Here are the 5 quick and healthy items I keep in my kitchen always:

  1. Minced garlic. Yep, I buy the garlic in the glass container and I LOVE IT! Almost everything I cook has garlic in it. Any time I need a clover or two I get in my refrigerator, grab a spoon and boom, it’s done! Fresh garlic is delicious but when I need a time saver (which is daily at this point) I go with it!
  2. Diced frozen onions. Similar to the garlic, I could grow my own onions, dice, and freeze them and someday I will. But right now I need diced onions without having onion juice all over my hands when the babies are screaming. Frozen diced onions it is! This only works if you’re cooking, if you are making a dish that isn’t cooked (summer salsa, salads, etc) then use fresh onions.
  3. Frozen veggies of all types. When I’m making vegetable soup in the winter I buy frozen. If I have any fresh then of course they go in the pot but frozen is so much better than fresh in the winter. All year long I keep frozen broccoli and cauliflower bulk bags in my freezer. Corn isn’t a veggie but that’s also a staple frozen food that we keep on hand.
  4. Lemon and lime juice concentrate. There’s nothing better than fresh lemons or limes but in a pinch, concentrate can be a recipe saver. You can use the concentrate in any recipe that calls for lemon or lime juice so it works well in fish and chicken dishes, salsa, sauces, and tea.
  5. Quick grains like quinoa, farro, and brown minute rice. Quinoa (pronounced keen-wah) and farro (pronounced fare-oh) are whole grains packed with fiber, protein, and nutrients. All three of these power packed grains cook completely in about 15 minutes unlike regular brown rice or other grains that may take about an hour to cook. To flavor these up toast them in a dry pan first and then cook with vegetable or chicken broth or stock.

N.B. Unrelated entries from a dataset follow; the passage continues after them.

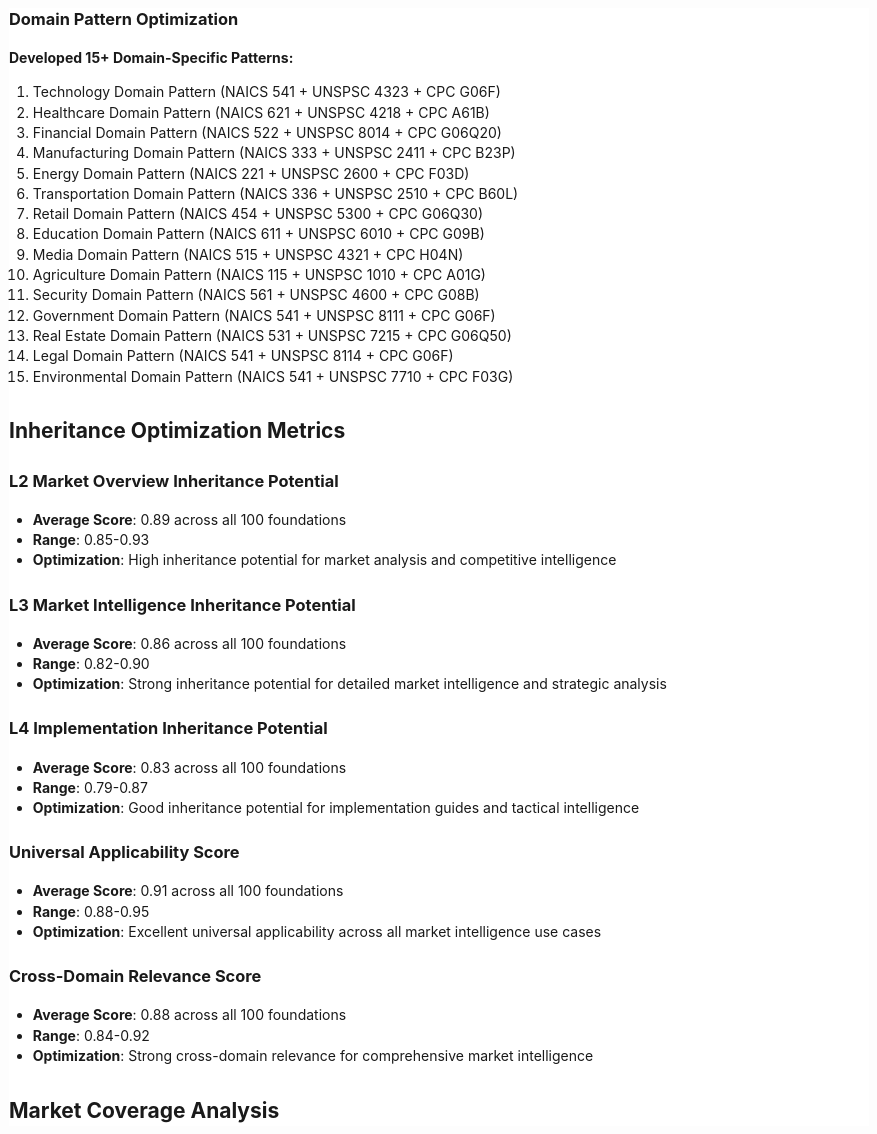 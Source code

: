 ### Domain Pattern Optimization
**Developed 15+ Domain-Specific Patterns:**
1. Technology Domain Pattern (NAICS 541 + UNSPSC 4323 + CPC G06F)
2. Healthcare Domain Pattern (NAICS 621 + UNSPSC 4218 + CPC A61B)
3. Financial Domain Pattern (NAICS 522 + UNSPSC 8014 + CPC G06Q20)
4. Manufacturing Domain Pattern (NAICS 333 + UNSPSC 2411 + CPC B23P)
5. Energy Domain Pattern (NAICS 221 + UNSPSC 2600 + CPC F03D)
6. Transportation Domain Pattern (NAICS 336 + UNSPSC 2510 + CPC B60L)
7. Retail Domain Pattern (NAICS 454 + UNSPSC 5300 + CPC G06Q30)
8. Education Domain Pattern (NAICS 611 + UNSPSC 6010 + CPC G09B)
9. Media Domain Pattern (NAICS 515 + UNSPSC 4321 + CPC H04N)
10. Agriculture Domain Pattern (NAICS 115 + UNSPSC 1010 + CPC A01G)
11. Security Domain Pattern (NAICS 561 + UNSPSC 4600 + CPC G08B)
12. Government Domain Pattern (NAICS 541 + UNSPSC 8111 + CPC G06F)
13. Real Estate Domain Pattern (NAICS 531 + UNSPSC 7215 + CPC G06Q50)
14. Legal Domain Pattern (NAICS 541 + UNSPSC 8114 + CPC G06F)
15. Environmental Domain Pattern (NAICS 541 + UNSPSC 7710 + CPC F03G)

## Inheritance Optimization Metrics

### L2 Market Overview Inheritance Potential
- **Average Score**: 0.89 across all 100 foundations
- **Range**: 0.85-0.93
- **Optimization**: High inheritance potential for market analysis and competitive intelligence

### L3 Market Intelligence Inheritance Potential
- **Average Score**: 0.86 across all 100 foundations
- **Range**: 0.82-0.90
- **Optimization**: Strong inheritance potential for detailed market intelligence and strategic analysis

### L4 Implementation Inheritance Potential
- **Average Score**: 0.83 across all 100 foundations
- **Range**: 0.79-0.87
- **Optimization**: Good inheritance potential for implementation guides and tactical intelligence

### Universal Applicability Score
- **Average Score**: 0.91 across all 100 foundations
- **Range**: 0.88-0.95
- **Optimization**: Excellent universal applicability across all market intelligence use cases

### Cross-Domain Relevance Score
- **Average Score**: 0.88 across all 100 foundations
- **Range**: 0.84-0.92
- **Optimization**: Strong cross-domain relevance for comprehensive market intelligence

## Market Coverage Analysis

I’ve learned, after having twins, that sometimes shortcuts are A-OK and you have to be A-OK with the shortcuts. Cooking healthy doesn’t have to mean preparing a gourmet meal, using tons of ingredients or ingredients that you have to find at a specialty food store, or spending hours in the kitchen.

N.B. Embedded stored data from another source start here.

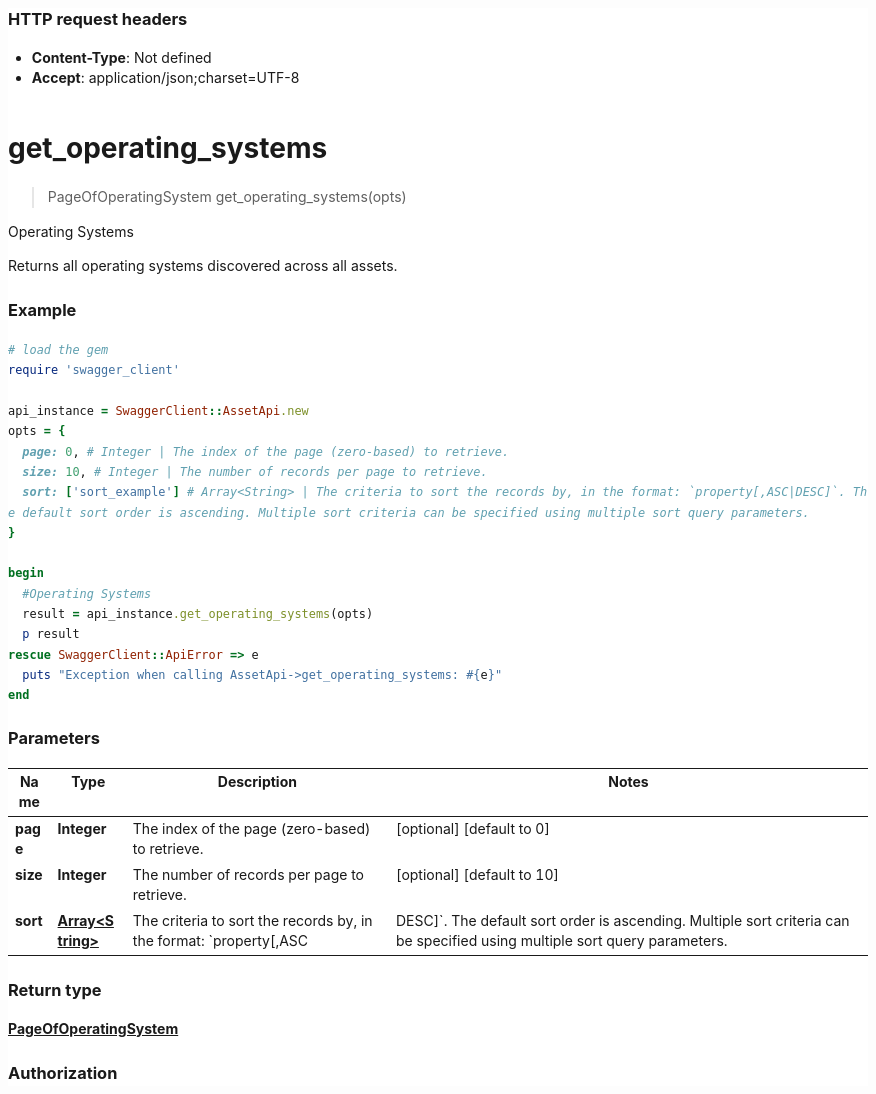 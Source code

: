 ### HTTP request headers

 - **Content-Type**: Not defined
 - **Accept**: application/json;charset=UTF-8



# **get_operating_systems**
> PageOfOperatingSystem get_operating_systems(opts)

Operating Systems

Returns all operating systems discovered across all assets. 

### Example
```ruby
# load the gem
require 'swagger_client'

api_instance = SwaggerClient::AssetApi.new
opts = { 
  page: 0, # Integer | The index of the page (zero-based) to retrieve.
  size: 10, # Integer | The number of records per page to retrieve.
  sort: ['sort_example'] # Array<String> | The criteria to sort the records by, in the format: `property[,ASC|DESC]`. The default sort order is ascending. Multiple sort criteria can be specified using multiple sort query parameters.
}

begin
  #Operating Systems
  result = api_instance.get_operating_systems(opts)
  p result
rescue SwaggerClient::ApiError => e
  puts "Exception when calling AssetApi->get_operating_systems: #{e}"
end
```

### Parameters

Name | Type | Description  | Notes
------------- | ------------- | ------------- | -------------
 **page** | **Integer**| The index of the page (zero-based) to retrieve. | [optional] [default to 0]
 **size** | **Integer**| The number of records per page to retrieve. | [optional] [default to 10]
 **sort** | [**Array&lt;String&gt;**](String.md)| The criteria to sort the records by, in the format: &#x60;property[,ASC|DESC]&#x60;. The default sort order is ascending. Multiple sort criteria can be specified using multiple sort query parameters. | [optional] 

### Return type

[**PageOfOperatingSystem**](PageOfOperatingSystem.md)

### Authorization
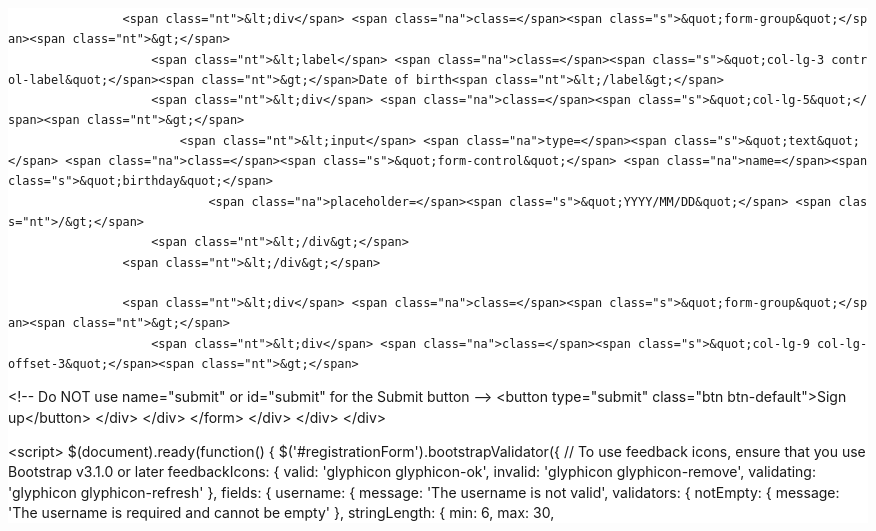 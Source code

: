                     <span class="nt">&lt;div</span> <span class="na">class=</span><span class="s">&quot;form-group&quot;</span><span class="nt">&gt;</span>
                        <span class="nt">&lt;label</span> <span class="na">class=</span><span class="s">&quot;col-lg-3 control-label&quot;</span><span class="nt">&gt;</span>Date of birth<span class="nt">&lt;/label&gt;</span>
                        <span class="nt">&lt;div</span> <span class="na">class=</span><span class="s">&quot;col-lg-5&quot;</span><span class="nt">&gt;</span>
                            <span class="nt">&lt;input</span> <span class="na">type=</span><span class="s">&quot;text&quot;</span> <span class="na">class=</span><span class="s">&quot;form-control&quot;</span> <span class="na">name=</span><span class="s">&quot;birthday&quot;</span>
                                <span class="na">placeholder=</span><span class="s">&quot;YYYY/MM/DD&quot;</span> <span class="nt">/&gt;</span>
                        <span class="nt">&lt;/div&gt;</span>
                    <span class="nt">&lt;/div&gt;</span>

                    <span class="nt">&lt;div</span> <span class="na">class=</span><span class="s">&quot;form-group&quot;</span><span class="nt">&gt;</span>
                        <span class="nt">&lt;div</span> <span class="na">class=</span><span class="s">&quot;col-lg-9 col-lg-offset-3&quot;</span><span class="nt">&gt;</span>
<span class="hll">                            <span class="c">&lt;!-- Do NOT use name=&quot;submit&quot; or id=&quot;submit&quot; for the Submit button --&gt;</span>
</span>                            <span class="nt">&lt;button</span> <span class="na">type=</span><span class="s">&quot;submit&quot;</span> <span class="na">class=</span><span class="s">&quot;btn btn-default&quot;</span><span class="nt">&gt;</span>Sign up<span class="nt">&lt;/button&gt;</span>
                        <span class="nt">&lt;/div&gt;</span>
                    <span class="nt">&lt;/div&gt;</span>
                <span class="nt">&lt;/form&gt;</span>
            <span class="nt">&lt;/div&gt;</span>
        <span class="nt">&lt;/div&gt;</span>
    <span class="nt">&lt;/div&gt;</span>

<span class="nt">&lt;script&gt;</span>
<span class="nx">$</span><span class="p">(</span><span class="nb">document</span><span class="p">).</span><span class="nx">ready</span><span class="p">(</span><span class="kd">function</span><span class="p">()</span> <span class="p">{</span>
<span class="hll">    <span class="nx">$</span><span class="p">(</span><span class="s1">&#39;#registrationForm&#39;</span><span class="p">).</span><span class="nx">bootstrapValidator</span><span class="p">({</span>
</span><span class="hll">        <span class="c1">// To use feedback icons, ensure that you use Bootstrap v3.1.0 or later</span>
</span>        <span class="nx">feedbackIcons</span><span class="o">:</span> <span class="p">{</span>
            <span class="nx">valid</span><span class="o">:</span> <span class="s1">&#39;glyphicon glyphicon-ok&#39;</span><span class="p">,</span>
            <span class="nx">invalid</span><span class="o">:</span> <span class="s1">&#39;glyphicon glyphicon-remove&#39;</span><span class="p">,</span>
            <span class="nx">validating</span><span class="o">:</span> <span class="s1">&#39;glyphicon glyphicon-refresh&#39;</span>
        <span class="p">},</span>
        <span class="nx">fields</span><span class="o">:</span> <span class="p">{</span>
            <span class="nx">username</span><span class="o">:</span> <span class="p">{</span>
                <span class="nx">message</span><span class="o">:</span> <span class="s1">&#39;The username is not valid&#39;</span><span class="p">,</span>
                <span class="nx">validators</span><span class="o">:</span> <span class="p">{</span>
                    <span class="nx">notEmpty</span><span class="o">:</span> <span class="p">{</span>
                        <span class="nx">message</span><span class="o">:</span> <span class="s1">&#39;The username is required and cannot be empty&#39;</span>
                    <span class="p">},</span>
                    <span class="nx">stringLength</span><span class="o">:</span> <span class="p">{</span>
                        <span class="nx">min</span><span class="o">:</span> <span class="mi">6</span><span class="p">,</span>
                        <span class="nx">max</span><span class="o">:</span> <span class="mi">30</span><span class="p">,</span>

Final thoughts: We unfortunately do not live on a cooking show set where there are tons of fresh fruits, vegetables, herbs/spices, and any ingredient we so desire. Sometimes we need shortcuts to make our lives easier especially when cooking for our family day in and day out. Use some shortcuts to make your life simpler!

Challenge – if you are overwhelmed with cooking and menu planning for your family, figure out which shortcuts would work best for you and run with it! Share your shortcuts with us!